Huru-hara dunia kesehatan Indonesia rupanya baru dimulai setelah RUU Kesehatan disahkan. Terbaru, akhir Juli 2023 lalu, pemerintah Kabupaten Malang telah menonaktifkan sebanyak 679.721 peserta BPJS PBID (Penerima Bantuan Iuran Daerah). Setelah dilakukan klarifikasi akun, sebanyak 419 ribu peserta telah dicoret dari PBID. Mereka diminta untuk mendaftar BPJS Mandiri.

Hal ini disebabkan Kabupaten Malang memiliki utang yang mencapai Rp84 miliar, imbas tunggakan sebesar Rp25 miliar tiap bulan dari BPJS. Padahal, Bupati Malang, pada bulan Maret 2023 kemarin telah mendapatkan penghargaan UHC Award. Malang mendapatkan penghargaan ini setelah berhasil meng-cover sebanyak 97,26% lebih penduduk dan jumlah peserta BPJS sebanyak 660 ribu lebih jiwa lewat mekanisme PBID tadi.

Lah, ini baru saja menang, tapi kenapa datanya bermasalah? Program yang seharusnya bisa menolong para penduduk kurang mampu ini, malah menjadi bumerang buat mereka yang sudah telanjur bergantung pada program BPJS.

BPJS sebetulnya sangat bermanfaat

Secara nasional, sejak diselenggarakannya dari 2014 sampai Maret 2023 kemarin, program Jaminan Kesehatan Nasional (JKN) melalui BPJS Kesehatan telah berhasil mencangkup lebih dari 90% penduduk. Terdapat 248,77 juta jiwa atau 90,34% dari total 275,3 juta penduduk menjadi anggotanya. Capaian ini mengalahkan Korea Selatan yang perlu waktu 12 tahun untuk mencapai 97,2% penduduk, Jepang selama 36 tahun untuk meng-cover 100% penduduk, dan Jerman, selama 127 tahun, baru mencapai 85% penduduk.

Pak Jokowi juga tidak main-main perihal Jaminan Kesehatan Nasional ini. Keseriusannya menitis pada beberapa kebijakan. Pada 2022 kemarin, lewat instruksi Presiden Nomor 1 tahun 2022 tentang Optimalisasi Pelaksanaan Program JKN, beliau mewajibkan BPJS sebagai syarat wajib layanan publik seperti pembuatan SIM, STNK, pengurusan jual beli tanah, hingga ibadah haji.

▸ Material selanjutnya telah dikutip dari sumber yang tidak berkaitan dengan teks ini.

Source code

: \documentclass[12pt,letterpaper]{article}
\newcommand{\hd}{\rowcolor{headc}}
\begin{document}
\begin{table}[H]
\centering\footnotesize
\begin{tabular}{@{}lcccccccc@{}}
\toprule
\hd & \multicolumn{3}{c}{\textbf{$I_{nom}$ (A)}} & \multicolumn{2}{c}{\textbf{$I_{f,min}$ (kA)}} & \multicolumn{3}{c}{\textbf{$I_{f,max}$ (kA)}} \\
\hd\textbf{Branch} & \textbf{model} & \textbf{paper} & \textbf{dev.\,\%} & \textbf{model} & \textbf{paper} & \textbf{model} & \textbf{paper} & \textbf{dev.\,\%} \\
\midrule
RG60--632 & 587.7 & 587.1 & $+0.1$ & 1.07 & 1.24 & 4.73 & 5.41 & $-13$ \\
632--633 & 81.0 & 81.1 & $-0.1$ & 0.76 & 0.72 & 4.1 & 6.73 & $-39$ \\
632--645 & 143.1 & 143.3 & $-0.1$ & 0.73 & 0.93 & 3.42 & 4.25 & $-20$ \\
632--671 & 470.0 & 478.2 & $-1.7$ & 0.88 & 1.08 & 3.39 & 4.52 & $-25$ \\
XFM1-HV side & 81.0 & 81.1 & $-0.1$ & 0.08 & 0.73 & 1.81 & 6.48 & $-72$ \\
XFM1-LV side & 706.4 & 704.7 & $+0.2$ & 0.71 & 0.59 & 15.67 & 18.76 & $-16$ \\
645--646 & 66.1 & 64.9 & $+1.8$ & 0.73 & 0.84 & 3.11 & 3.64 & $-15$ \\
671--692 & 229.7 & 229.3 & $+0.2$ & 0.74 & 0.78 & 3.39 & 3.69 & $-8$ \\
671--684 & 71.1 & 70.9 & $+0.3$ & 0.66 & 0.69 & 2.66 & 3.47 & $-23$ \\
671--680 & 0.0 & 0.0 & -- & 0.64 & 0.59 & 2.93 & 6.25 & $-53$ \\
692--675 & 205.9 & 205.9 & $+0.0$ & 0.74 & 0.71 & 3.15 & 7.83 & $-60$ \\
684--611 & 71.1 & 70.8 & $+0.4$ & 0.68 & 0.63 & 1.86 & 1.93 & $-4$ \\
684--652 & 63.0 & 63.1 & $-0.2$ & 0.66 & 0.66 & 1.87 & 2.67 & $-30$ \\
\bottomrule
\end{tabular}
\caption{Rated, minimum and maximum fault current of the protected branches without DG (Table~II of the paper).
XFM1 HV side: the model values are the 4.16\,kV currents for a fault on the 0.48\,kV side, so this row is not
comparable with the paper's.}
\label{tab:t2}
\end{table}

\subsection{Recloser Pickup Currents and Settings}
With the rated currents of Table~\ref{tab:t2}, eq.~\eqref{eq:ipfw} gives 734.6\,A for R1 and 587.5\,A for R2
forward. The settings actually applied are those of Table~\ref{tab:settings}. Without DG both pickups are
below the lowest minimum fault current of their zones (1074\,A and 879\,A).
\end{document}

Lewat Instruksi Presiden itu pula, beliau meminta 30 lembaga untuk mendukung program BPJS ini. Termasuk pemerintah provinsi dan pemerintah kabupaten/ kota. Pak Jokowi menyebut pendanaan untuk optimalisasi ini dibebankan pada Anggaran Pendapatan Belanja Negara (APBN) dan Anggaran Pendapatan Belanja Daerah (APBD).

Masalah baru yang muncul

Sayangnya, instruksi ini tampaknya tidak berjalan mulus ketika jumlah peserta makin meningkat dari tahun ke tahun. Penambahan peserta BPJS Penerima Bantuan Iuran (PBI), menjadi masalah baru. Kasus yang ada di Malang bukan kali pertama pihak pemerintah mencoret kepesertaan anggota BPJS. Anda, bisa dengan mudah mencarinya lewat Google dengan kata kunci: “Mencoret Anggota BPJS PBI”.

Saya coba tuliskan beberapa. Pada 2019, 18 ribu lebih peserta JKN KIS di Pasaman dicoret. Masih di tahun yang sama, Dinsos Kabupaten Gresik mencoret 717 peserta BPJS PBI. Lalu, pada 2021, 24 ribu warga miskin Bone dicoret dari peserta BPJS PBI. Satu lagi, masih di tahun yang sama 2021, sebanyak 5.270 warga Kebumen peserta BPJS PBI diberhentikan kepesertaannya.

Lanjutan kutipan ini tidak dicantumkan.